§ **WHAT IS EXPECTED**:
Search each line below for the word "called" and list those that contain it.

§ **MATERIAL FOR THE TASK**:
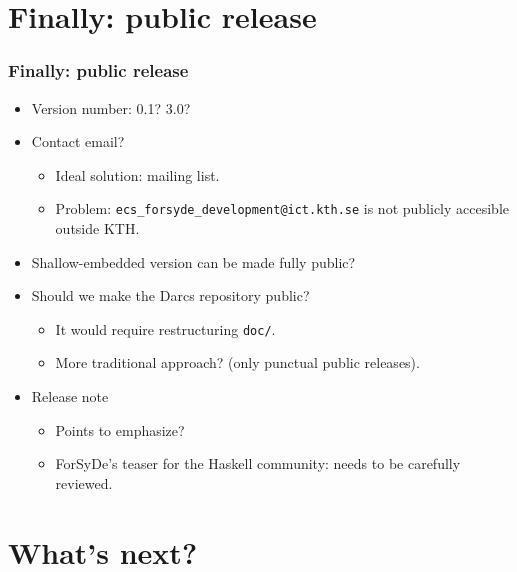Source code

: \documentclass{beamer}
\begin{document}
\section{Finally: public release}

\begin{frame}
  \frametitle{Finally: public release}
 \begin{itemize}
 \item Version number: 0.1? 3.0?
 \item Contact email?
   \begin{itemize}
   \item Ideal solution: mailing list.
   \item Problem: \texttt{ecs\_forsyde\_development@ict.kth.se} is not
     publicly accesible outside KTH.
   \end{itemize}

 \item Shallow-embedded version can be made fully public?
 \item Should we make the Darcs repository public?
   \begin{itemize}
   \item It would require restructuring \texttt{doc/}.
   \item More traditional approach? (only punctual public releases).
   \end{itemize}
 \item Release note
   \begin{itemize}
     \item Points to emphasize?
     \item ForSyDe's teaser for the Haskell community: needs to be
       carefully reviewed.
     \end{itemize}
 \end{itemize}
\end{frame}


\section{What's next?}
\end{document}
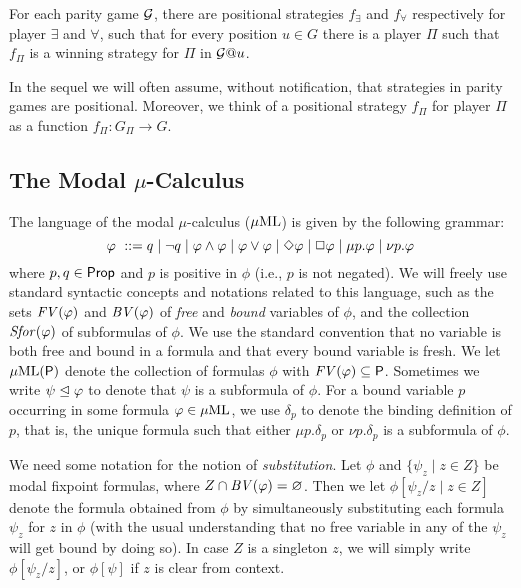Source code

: \begin{fact}
\label{THM_posDet_ParityGames}
For each parity game $\mathcal{G}$, there are positional strategies $f_{\exists}$
and $f_{\forall}$ respectively for player $\exists$ and $\forall$, such that
for every position $u \in G$ there is a player $\Pi$ such that $f_{\Pi}$ is a
winning strategy for $\Pi$ in $\mathcal{G}@u$.
\end{fact}
%
In the sequel we will often assume, without notification, that strategies in
parity games are positional. 
Moreover, we think of a positional strategy $f_\Pi$ for player $\Pi$ as a 
function $f_\Pi:G_\Pi\to G$.

\subsection{The Modal $\mu$-Calculus}
\label{subsec:mu}

The language of the modal $\mu$-calculus ($\mu\mathrm{ML}$) is given by the following 
grammar:
%
\begin{equation*}
    \varphi\ \mathrel{::=}  q \mid \neg q \mid \varphi \land \varphi \mid
    \varphi \lor \varphi \mid  \Diamond \varphi \mid \Box \varphi \mid
    \mu p.\varphi \mid \nu p.\varphi
\end{equation*}
%
where $p,q \in \mathsf{Prop}$ and $p$ is positive in $\phi$ (i.e., $p$ is not
negated).
We will freely use standard syntactic concepts and notations related to this
language, such as the sets $\mathit{FV}(\varphi)$ and $\mathit{BV}(\varphi)$ of \emph{free} and 
\emph{bound} variables of $\phi$, and the collection $\mathit{Sfor}(\varphi)$ of subformulas
of $\phi$.
We use the standard convention that no variable is both free and bound in a
formula and that every bound variable is fresh.
We let $\mu\mathrm{ML}(\mathsf{P})$ denote the collection of formulas $\phi$ with $\mathit{FV}(\varphi)
\subseteq \mathsf{P}$.
Sometimes we write $\psi \trianglelefteq \varphi$ to denote that $\psi$ is a subformula
of $\phi$.
%
For a bound variable $p$ occurring in some formula $\varphi \in \mu\mathrm{ML}$, we use
$\delta_p$ to denote the binding definition of $p$, that is, the unique formula
such that either $\mu p.\delta_p$ or $\nu p.\delta_p$ is a subformula of 
$\phi$.

We need some notation for the notion of \emph{substitution}.
Let $\phi$ and $\{ \psi_{z} \mid z \in Z \}$ be modal fixpoint formulas, where
$Z \cap \mathit{BV}{(\varphi)} = \varnothing$.
Then we let $\phi[\psi_{z}/z \mid z \in Z]$
denote the formula obtained from $\phi$ by simultaneously substituting each
formula $\psi_{z}$ for $z$ in $\phi$ (with the usual understanding that no 
free variable in any of the $\psi_{z}$ will get bound by doing so).
In case $Z$ is a singleton $z$, we will simply write $\phi[\psi_{z}/z]$, or 
$\phi[\psi]$ if $z$ is clear from context.
\smallskip

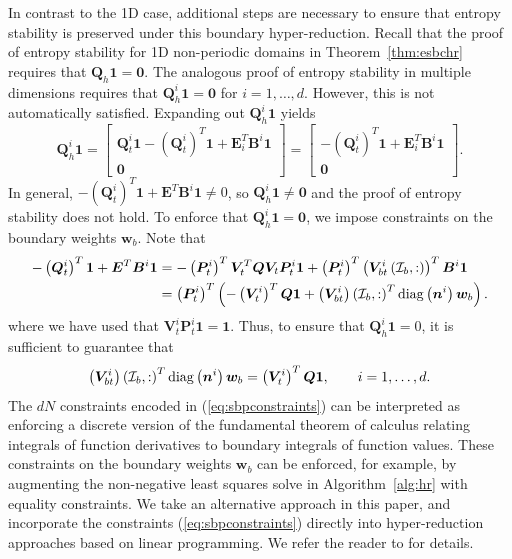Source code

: \documentclass[review]{siamart171218}
\theoremstyle{assumption}
\newcommand{\LRp}[1]{\left( #1 \right)}
\newcommand{\note}[1]{{\color{blue}{#1}}}
\begin{document}
In contrast to the 1D case, additional steps are necessary to ensure that entropy stability is preserved under this boundary hyper-reduction.  Recall that the proof of entropy stability for 1D non-periodic domains in Theorem~\ref{thm:esbchr} requires that $\bm{Q}_h\bm{1} = \bm{0}$.  The analogous proof of entropy stability in multiple dimensions requires that $\bm{Q}^i_h\bm{1} = \bm{0}$ for $i = 1,\ldots, d$.  However, this is not automatically satisfied.  Expanding out $\bm{Q}^i_h\bm{1}$ yields
\[
\bm{Q}^i_h\bm{1} = \begin{bmatrix}
\bm{Q}^i_t\bm{1} - \LRp{\bm{Q}^i_t}^T\bm{1} + \bm{E}_i^T\bm{B}^i \bm{1}\\
\bm{0}
\end{bmatrix}= \begin{bmatrix}
-\LRp{\bm{Q}^i_t}^T\bm{1} + \bm{E}_i^T\bm{B}^i \bm{1}\\
\bm{0}
\end{bmatrix}.
\]
In general, $-\LRp{\bm{Q}^i_t}^T\bm{1} + \bm{E}^T\bm{B}^i \bm{1}\neq 0$, so $\bm{Q}^i_h\bm{1} \neq \bm{0}$ and the proof of entropy stability does not hold.  To enforce that $\bm{Q}^i_h\bm{1} = \bm{0}$, we impose constraints on the boundary weights $\bm{w}_b$.  Note that 
\begin{align*}
-\LRp{\bm{Q}^i_t}^T\bm{1} + \bm{E}^T\bm{B}^i \bm{1} &= -\LRp{\bm{P}^i_t}^T\bm{V}_t^T\bm{Q}\bm{V}_t\bm{P}^i_t\bm{1} + \LRp{\bm{P}^i_t}^T\LRp{\bm{V}^i_{bt}\LRp{\mathcal{I}_b,:}}^T\bm{B}^i\bm{1}\\
&= \LRp{\bm{P}^i_t}^T\LRp{-\LRp{\bm{V}^i_t}^T\bm{Q}\bm{1} + \LRp{\bm{V}^i_{bt}}\LRp{\mathcal{I}_b,:}^T{\rm diag}\LRp{\bm{n}^i}\bm{w}_b}.
\end{align*}
where we have used that $\bm{V}^i_t\bm{P}^i_t\bm{1} = \bm{1}$.  Thus, to ensure that $\bm{Q}^i_h\bm{1} = 0$, it is sufficient to guarantee that
\begin{equation}
\LRp{\bm{V}^i_{bt}}\LRp{\mathcal{I}_b,:}^T{\rm diag}\LRp{\bm{n}^i}\bm{w}_b = \LRp{\bm{V}^i_t}^T\bm{Q}\bm{1}, \qquad i = 1,\ldots, d.
\label{eq:sbpconstraints}
\end{equation}
The $dN$ constraints encoded in (\ref{eq:sbpconstraints}) can be interpreted as enforcing a discrete version of the fundamental theorem of calculus relating integrals of function derivatives to boundary integrals of function values.  These constraints on the boundary weights $\bm{w}_b$ can be enforced, for example, by augmenting the non-negative least squares solve in Algorithm~\ref{alg:hr} with equality constraints.  We take an alternative approach in this paper, and incorporate the constraints (\ref{eq:sbpconstraints}) directly into hyper-reduction approaches based on linear programming.  We refer the reader to  \cite{yano2019lp} for details.  %
\end{document}
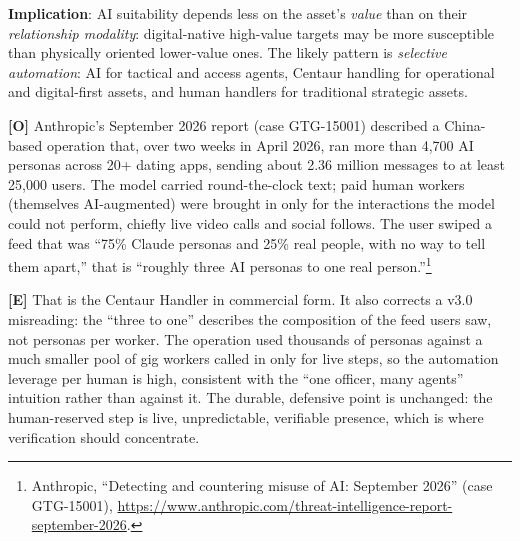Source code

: \documentclass[11pt,letterpaper]{article}
\begin{document}
\textbf{Implication}: AI suitability depends less on the asset's \textit{value} than on their \textit{relationship modality}: digital-native high-value targets may be more susceptible than physically oriented lower-value ones. The likely pattern is \textit{selective automation}: AI for tactical and access agents, Centaur handling for operational and digital-first assets, and human handlers for traditional strategic assets.

\begin{keybox}
\textbf{[O]} Anthropic's September 2026 report (case GTG-15001) described a China-based operation that, over two weeks in April 2026, ran more than 4,700 AI personas across 20+ dating apps, sending about 2.36 million messages to at least 25,000 users. The model carried round-the-clock text; paid human workers (themselves AI-augmented) were brought in only for the interactions the model could not perform, chiefly live video calls and social follows. The user swiped a feed that was ``75\% Claude personas and 25\% real people, with no way to tell them apart,'' that is ``roughly three AI personas to one real person.''\footnote{Anthropic, ``Detecting and countering misuse of AI: September 2026'' (case GTG-15001), \url{https://www.anthropic.com/threat-intelligence-report-september-2026}.}

\textbf{[E]} That is the Centaur Handler in commercial form. It also corrects a v3.0 misreading: the ``three to one'' describes the composition of the feed users saw, not personas per worker. The operation used thousands of personas against a much smaller pool of gig workers called in only for live steps, so the automation leverage per human is high, consistent with the ``one officer, many agents'' intuition rather than against it. The durable, defensive point is unchanged: the human-reserved step is live, unpredictable, verifiable presence, which is where verification should concentrate.
\end{keybox}
\end{document}
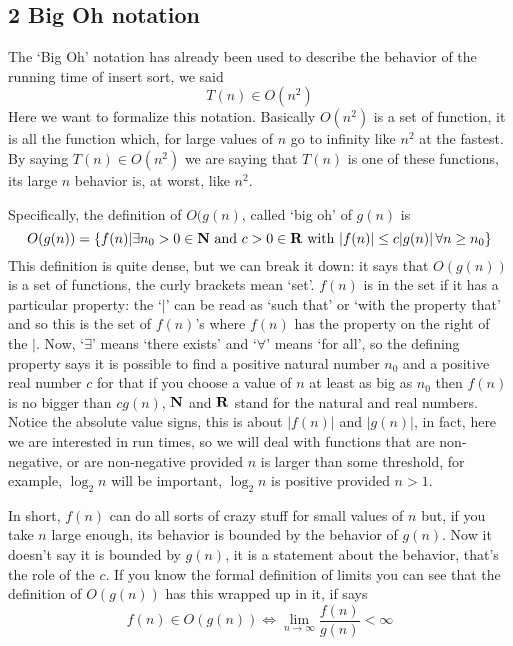 \documentclass[11pt,a4paper]{scrartcl}
\begin{document}
\subsection*{2 Big Oh notation}

The \lq{}Big Oh\rq{} notation has already been used to describe the
behavior of the running time of insert sort, we said
\begin{equation}
T(n)\in O(n^2)
\end{equation}
Here we want to formalize this notation. Basically $O(n^2)$ is a set
of function, it is all the function which, for large values of $n$ go
to infinity like $n^2$ at the fastest. By saying $T(n)\in O(n^2)$ we
are saying that $T(n)$ is one of these functions, its large $n$
behavior is, at worst, like $n^2$. 

Specifically, the definition of $O(g(n)$, called \lq{}big oh\rq{} of
$g(n)$ is
\begin{equation}
O(g(n))=\{f(n)| \exists n_0>0\in {\bf N}\mbox{ and }c>0\in {\bf R}\mbox{ with }|f(n)|\le c|g(n)|\,\forall n\ge n_0\}
\end{equation}
This definition is quite dense, but we can break it down: it says that
$O(g(n))$ is a set of functions, the curly brackets mean
\lq{}set\rq{}. $f(n)$ is in the set if it has a particular
property: the \lq$|$\rq{} can be read as \lq{}such that\rq{} or
\lq{}with the property that\rq{} and so this is the set of $f(n)$'s
where $f(n)$ has the property on the right of the $|$. Now,
\lq{}$\exists$\rq{} means \lq{}there exists\rq{} and
\lq{}$\forall$\rq{} means \lq{}for all\rq{}, so the defining property
says it is possible to find a positive natural number $n_0$ and a
positive real number $c$ for that if you choose a value of $n$ at
least as big as $n_0$ then $f(n)$ is no bigger than $cg(n)$, ${\bf N}$
and ${\bf R}$ stand for the natural and real numbers. Notice the
absolute value signs, this is about $|f(n)|$ and $|g(n)|$, in fact,
here we are interested in run times, so we will deal with functions
that are non-negative, or are non-negative provided $n$ is larger than
some threshold, for example, $\log_2{n}$ will be important,
$\log_2{n}$ is positive provided $n>1$.

In short, $f(n)$ can do all sorts of crazy stuff for small values of
$n$ but, if you take $n$ large enough, its behavior is bounded by the
behavior of $g(n)$. Now it doesn't say it is bounded by $g(n)$, it is
a statement about the behavior, that's the role of the $c$. If you
know the formal definition of limits you can see that the definition
of $O(g(n))$ has this wrapped up in it, if says
\begin{equation}
f(n)\in O(g(n))\iff \lim_{n\rightarrow \infty}\frac{f(n)}{g(n)}<\infty
\end{equation}
\end{document}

§ **ANSWER TO THIS TASK**:
\textbf{[E]} That is the Centaur Handler in commercial form. It also corrects a v3.0 misreading: the ``three to one'' describes the composition of the feed users saw, not personas per worker. The operation used thousands of personas against a much smaller pool of gig workers called in only for live steps, so the automation leverage per human is high, consistent with the ``one officer, many agents'' intuition rather than against it. The durable, defensive point is unchanged: the human-reserved step is live, unpredictable, verifiable presence, which is where verification should concentrate.
Specifically, the definition of $O(g(n)$, called \lq{}big oh\rq{} of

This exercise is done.